The tone of the majority of the witnesses and comments by the Chairman suggest this hearing was designed to anticipate higher rates next year. Most of the Bush tax cuts enacted in 2001 and 2003 went to middle- and low-income Americans, not the rich. So the pending tax hike is going to impact regular families in a very real and harmful way. With just 30 days of legislative session left before the elections, even a well intentioned effort to extend those tax policies may fall short.
Also, the hearing demonstrated the lack of a plan for what happens beyond 2010. Even if Congress extends some or all of the 2001 and 2003 tax cuts, something more comprehensive is needed.

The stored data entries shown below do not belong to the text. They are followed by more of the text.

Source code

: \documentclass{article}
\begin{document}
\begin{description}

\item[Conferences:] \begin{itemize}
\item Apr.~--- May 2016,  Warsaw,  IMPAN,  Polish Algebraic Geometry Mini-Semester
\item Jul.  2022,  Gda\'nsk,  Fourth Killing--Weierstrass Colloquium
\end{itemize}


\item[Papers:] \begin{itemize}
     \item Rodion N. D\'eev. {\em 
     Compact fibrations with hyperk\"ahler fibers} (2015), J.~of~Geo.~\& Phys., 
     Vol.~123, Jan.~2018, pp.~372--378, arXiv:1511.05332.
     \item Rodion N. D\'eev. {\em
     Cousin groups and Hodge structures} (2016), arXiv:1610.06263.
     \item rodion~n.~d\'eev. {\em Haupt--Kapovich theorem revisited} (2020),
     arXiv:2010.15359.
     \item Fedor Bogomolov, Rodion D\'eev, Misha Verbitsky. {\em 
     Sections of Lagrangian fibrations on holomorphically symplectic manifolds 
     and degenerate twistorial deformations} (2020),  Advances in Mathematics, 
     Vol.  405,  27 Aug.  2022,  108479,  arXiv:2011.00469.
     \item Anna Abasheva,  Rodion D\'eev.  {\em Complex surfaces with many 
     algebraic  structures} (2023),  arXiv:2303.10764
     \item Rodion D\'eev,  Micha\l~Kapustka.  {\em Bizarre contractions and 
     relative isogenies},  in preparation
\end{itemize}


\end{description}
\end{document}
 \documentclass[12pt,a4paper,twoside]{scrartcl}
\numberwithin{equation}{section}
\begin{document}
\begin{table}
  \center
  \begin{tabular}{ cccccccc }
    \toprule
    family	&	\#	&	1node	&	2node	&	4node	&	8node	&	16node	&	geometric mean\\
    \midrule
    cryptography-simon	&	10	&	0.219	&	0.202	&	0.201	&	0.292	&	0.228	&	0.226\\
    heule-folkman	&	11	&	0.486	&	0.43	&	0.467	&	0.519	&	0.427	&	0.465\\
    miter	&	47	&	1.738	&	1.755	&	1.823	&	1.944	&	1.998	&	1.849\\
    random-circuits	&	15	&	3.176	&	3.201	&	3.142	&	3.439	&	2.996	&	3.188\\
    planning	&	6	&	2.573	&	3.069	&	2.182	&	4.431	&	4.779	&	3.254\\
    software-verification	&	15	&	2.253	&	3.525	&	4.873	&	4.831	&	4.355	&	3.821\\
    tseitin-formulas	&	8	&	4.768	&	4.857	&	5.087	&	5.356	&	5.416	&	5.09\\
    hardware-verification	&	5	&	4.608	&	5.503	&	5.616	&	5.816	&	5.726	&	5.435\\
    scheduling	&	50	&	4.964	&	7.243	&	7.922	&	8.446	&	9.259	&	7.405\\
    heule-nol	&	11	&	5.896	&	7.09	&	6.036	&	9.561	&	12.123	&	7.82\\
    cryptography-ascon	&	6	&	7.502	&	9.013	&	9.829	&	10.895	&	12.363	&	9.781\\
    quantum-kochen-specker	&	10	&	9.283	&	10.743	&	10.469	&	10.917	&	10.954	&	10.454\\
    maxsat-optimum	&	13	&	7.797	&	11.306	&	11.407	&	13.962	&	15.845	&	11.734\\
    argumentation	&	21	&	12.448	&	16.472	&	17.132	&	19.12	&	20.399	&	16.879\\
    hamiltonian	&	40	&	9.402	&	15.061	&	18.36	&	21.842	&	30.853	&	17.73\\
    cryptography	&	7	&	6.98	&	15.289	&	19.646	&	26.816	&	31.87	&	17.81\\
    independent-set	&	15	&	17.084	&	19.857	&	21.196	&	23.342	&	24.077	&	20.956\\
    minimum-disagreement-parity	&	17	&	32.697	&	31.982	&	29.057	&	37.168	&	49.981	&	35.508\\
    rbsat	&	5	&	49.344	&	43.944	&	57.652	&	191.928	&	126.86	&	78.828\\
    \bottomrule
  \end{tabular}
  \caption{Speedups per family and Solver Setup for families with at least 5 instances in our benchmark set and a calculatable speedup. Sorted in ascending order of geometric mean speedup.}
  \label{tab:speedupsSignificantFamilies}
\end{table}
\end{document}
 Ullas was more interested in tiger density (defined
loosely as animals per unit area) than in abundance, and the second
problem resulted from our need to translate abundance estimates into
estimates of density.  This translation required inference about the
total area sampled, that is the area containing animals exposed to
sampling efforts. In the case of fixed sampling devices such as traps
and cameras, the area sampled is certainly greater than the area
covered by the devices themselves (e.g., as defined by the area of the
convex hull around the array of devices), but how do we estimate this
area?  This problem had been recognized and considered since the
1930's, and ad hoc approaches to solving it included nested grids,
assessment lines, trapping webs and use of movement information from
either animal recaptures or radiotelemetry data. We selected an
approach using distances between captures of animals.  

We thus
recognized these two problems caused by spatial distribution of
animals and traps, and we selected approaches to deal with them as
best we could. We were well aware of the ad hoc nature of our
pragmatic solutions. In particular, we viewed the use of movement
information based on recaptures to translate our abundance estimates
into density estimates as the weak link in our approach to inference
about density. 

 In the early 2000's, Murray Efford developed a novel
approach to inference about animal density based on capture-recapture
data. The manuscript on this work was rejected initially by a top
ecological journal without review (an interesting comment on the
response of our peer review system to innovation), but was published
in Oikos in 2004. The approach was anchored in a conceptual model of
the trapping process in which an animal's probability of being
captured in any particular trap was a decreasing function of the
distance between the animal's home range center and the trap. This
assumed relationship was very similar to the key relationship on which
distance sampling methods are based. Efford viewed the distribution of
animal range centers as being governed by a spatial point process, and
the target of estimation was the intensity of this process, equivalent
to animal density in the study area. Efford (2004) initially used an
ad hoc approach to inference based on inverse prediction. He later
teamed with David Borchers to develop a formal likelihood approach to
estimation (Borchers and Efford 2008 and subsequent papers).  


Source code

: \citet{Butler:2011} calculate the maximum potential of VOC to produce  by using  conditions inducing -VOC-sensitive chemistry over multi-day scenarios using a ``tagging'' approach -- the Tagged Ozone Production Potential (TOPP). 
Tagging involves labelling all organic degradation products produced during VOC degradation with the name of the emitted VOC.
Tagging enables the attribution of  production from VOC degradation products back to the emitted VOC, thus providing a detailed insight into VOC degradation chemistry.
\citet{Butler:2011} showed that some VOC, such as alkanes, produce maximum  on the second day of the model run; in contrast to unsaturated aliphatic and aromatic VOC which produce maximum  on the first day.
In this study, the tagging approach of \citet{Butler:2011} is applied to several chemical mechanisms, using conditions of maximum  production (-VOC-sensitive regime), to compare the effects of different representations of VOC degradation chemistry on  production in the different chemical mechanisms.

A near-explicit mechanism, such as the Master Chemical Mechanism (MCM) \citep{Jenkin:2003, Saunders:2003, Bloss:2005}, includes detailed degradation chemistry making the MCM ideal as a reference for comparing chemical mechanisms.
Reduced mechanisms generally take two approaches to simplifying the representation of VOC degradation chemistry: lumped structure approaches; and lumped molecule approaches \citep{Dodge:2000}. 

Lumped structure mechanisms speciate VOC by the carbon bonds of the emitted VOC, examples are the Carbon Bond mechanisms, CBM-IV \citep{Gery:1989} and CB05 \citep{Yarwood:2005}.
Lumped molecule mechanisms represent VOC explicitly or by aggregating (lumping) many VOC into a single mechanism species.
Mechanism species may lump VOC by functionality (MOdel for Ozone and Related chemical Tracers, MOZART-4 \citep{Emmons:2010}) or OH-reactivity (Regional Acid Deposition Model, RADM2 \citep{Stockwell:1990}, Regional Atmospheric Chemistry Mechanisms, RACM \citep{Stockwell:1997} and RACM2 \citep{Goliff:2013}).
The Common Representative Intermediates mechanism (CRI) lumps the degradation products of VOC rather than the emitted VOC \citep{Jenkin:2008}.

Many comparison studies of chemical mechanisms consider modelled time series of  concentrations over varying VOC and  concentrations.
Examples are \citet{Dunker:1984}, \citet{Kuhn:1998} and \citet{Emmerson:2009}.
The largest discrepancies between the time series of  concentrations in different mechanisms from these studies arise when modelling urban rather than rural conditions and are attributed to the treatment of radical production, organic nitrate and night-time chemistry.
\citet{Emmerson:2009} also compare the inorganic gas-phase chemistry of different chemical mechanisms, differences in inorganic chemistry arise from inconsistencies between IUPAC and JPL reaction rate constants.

Senators Jon Kyl (R-AZ) and Blanche Lincoln (D-AR) yesterday evening introduced an amendment to make permanent changes to the estate tax. The estate tax is not in effect in 2010 but unless action is taken will return in 2011 with a top rate of 55 percent and an exclusion of $1 million (in 2009 the exclusion was $3.5 million). We may go from a system that taxed the sale of assets at low capital gains rates or allowed the carryover of basis on inherited assets to one where the capital gains rates will raise, the exclusion be reduced, and the allowance of a carryover basis restricted. Conceivably this could be one of the largest tax consequences in United States history.
The Lincoln-Kyl proposal is designed to mitigate this harm and uncertainty by making permanent a middle ground on taxing estates. Key provisions in the bill include: reducing the top estate tax rate to 35 percent; increasing the exclusion from $1 million to $3.5 million; and allowing the estates of deceased taxpayers to choose between no estate tax and limited carryover basis or the provisions included in this plan for 2010.
Missing from the proposal are any revenue increases or spending cuts to offset the revenue loss of the lower rates and higher exclusion. The selective pay-go rules adopted by Congress earlier this year would have allowed Congress to extend 2009 estate tax without offsets (which was not done), but any reduction in the estate tax beyond that would have to be offset or face a 60-vote Budget Act point of order. This problem appears to be unresolved.
The question now is whether there is enough time in the legislative calendar for this or any other proposal to be adopted. The most likely outcome is that no proposals will pass. The result will be significant tax increases for business owners.